*Description of the task:*
Line by line, print the records exactly as they are, dropping the pictures.

*Given data:*

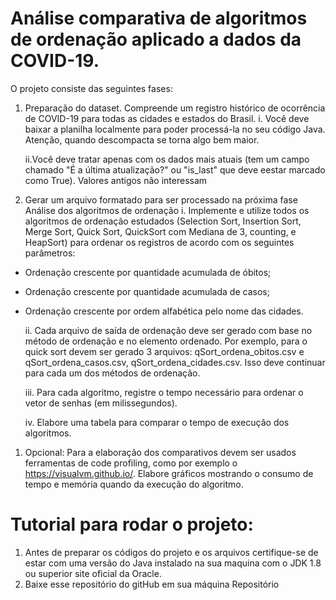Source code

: # Análise comparativa de algoritmos de ordenação aplicado a dados da COVID-19.

O projeto consiste das seguintes fases:

1. Preparação do dataset. Compreende um registro histórico de ocorrência de COVID-19 para todas as cidades e estados do Brasil.
   i. Você deve baixar a planilha localmente para poder processá-la no seu código Java. Atenção, quando   descompacta se torna algo bem maior.

     ii.Você deve tratar apenas com os dados mais atuais (tem um campo chamado "É a última atualização?" ou "is_last" que deve eestar marcado como True). Valores antigos não interessam

1. Gerar um arquivo formatado para ser processado na próxima fase Análise dos algoritmos de ordenação
   i. Implemente e utilize todos os algoritmos de ordenação estudados (Selection Sort, Insertion Sort, Merge Sort, Quick Sort, QuickSort com Mediana de 3, counting, e HeapSort) para ordenar os registros de acordo com os seguintes parâmetros:

- Ordenação crescente por quantidade acumulada de óbitos;
- Ordenação crescente por quantidade acumulada de casos;
- Ordenação crescente por ordem alfabética pelo nome das cidades.

    ii. Cada arquivo de saída de ordenação deve ser gerado com base no método de ordenação e no elemento ordenado. Por exemplo, para o quick sort devem ser gerado 3 arquivos: qSort_ordena_obitos.csv e qSort_ordena_casos.csv, qSort_ordena_cidades.csv. Isso deve continuar para cada um dos métodos de ordenação.

    iii. Para cada algoritmo, registre o tempo necessário para ordenar o vetor de senhas (em milissegundos).

    iv. Elabore uma tabela para comparar o tempo de execução dos algoritmos.

1. Opcional: Para a elaboração dos comparativos devem ser usados ferramentas de code profiling, como por exemplo o https://visualvm.github.io/. Elabore gráficos mostrando o consumo de tempo e memória quando da execução do algoritmo.

# Tutorial para rodar o projeto:

1. Antes de preparar os códigos do projeto e os arquivos certifique-se de estar com uma versão do Java instalado na sua maquina com o JDK 1.8 ou superior site oficial da Oracle.
2. Baixe esse repositório do gitHub em sua máquina Repositório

*Answer below:*
Source code

: # Análise comparativa de algoritmos de ordenação aplicado a dados da COVID-19.

O projeto consiste das seguintes fases:

1. Preparação do dataset. Compreende um registro histórico de ocorrência de COVID-19 para todas as cidades e estados do Brasil.
   i. Você deve baixar a planilha localmente para poder processá-la no seu código Java. Atenção, quando   descompacta se torna algo bem maior.

     ii.Você deve tratar apenas com os dados mais atuais (tem um campo chamado "É a última atualização?" ou "is_last" que deve eestar marcado como True). Valores antigos não interessam

1. Gerar um arquivo formatado para ser processado na próxima fase Análise dos algoritmos de ordenação
   i. Implemente e utilize todos os algoritmos de ordenação estudados (Selection Sort, Insertion Sort, Merge Sort, Quick Sort, QuickSort com Mediana de 3, counting, e HeapSort) para ordenar os registros de acordo com os seguintes parâmetros:

- Ordenação crescente por quantidade acumulada de óbitos;
- Ordenação crescente por quantidade acumulada de casos;
- Ordenação crescente por ordem alfabética pelo nome das cidades.

    ii. Cada arquivo de saída de ordenação deve ser gerado com base no método de ordenação e no elemento ordenado. Por exemplo, para o quick sort devem ser gerado 3 arquivos: qSort_ordena_obitos.csv e qSort_ordena_casos.csv, qSort_ordena_cidades.csv. Isso deve continuar para cada um dos métodos de ordenação.

    iii. Para cada algoritmo, registre o tempo necessário para ordenar o vetor de senhas (em milissegundos).

    iv. Elabore uma tabela para comparar o tempo de execução dos algoritmos.

1. Opcional: Para a elaboração dos comparativos devem ser usados ferramentas de code profiling, como por exemplo o https://visualvm.github.io/. Elabore gráficos mostrando o consumo de tempo e memória quando da execução do algoritmo.

# Tutorial para rodar o projeto:

1. Antes de preparar os códigos do projeto e os arquivos certifique-se de estar com uma versão do Java instalado na sua maquina com o JDK 1.8 ou superior site oficial da Oracle.
2. Baixe esse repositório do gitHub em sua máquina Repositório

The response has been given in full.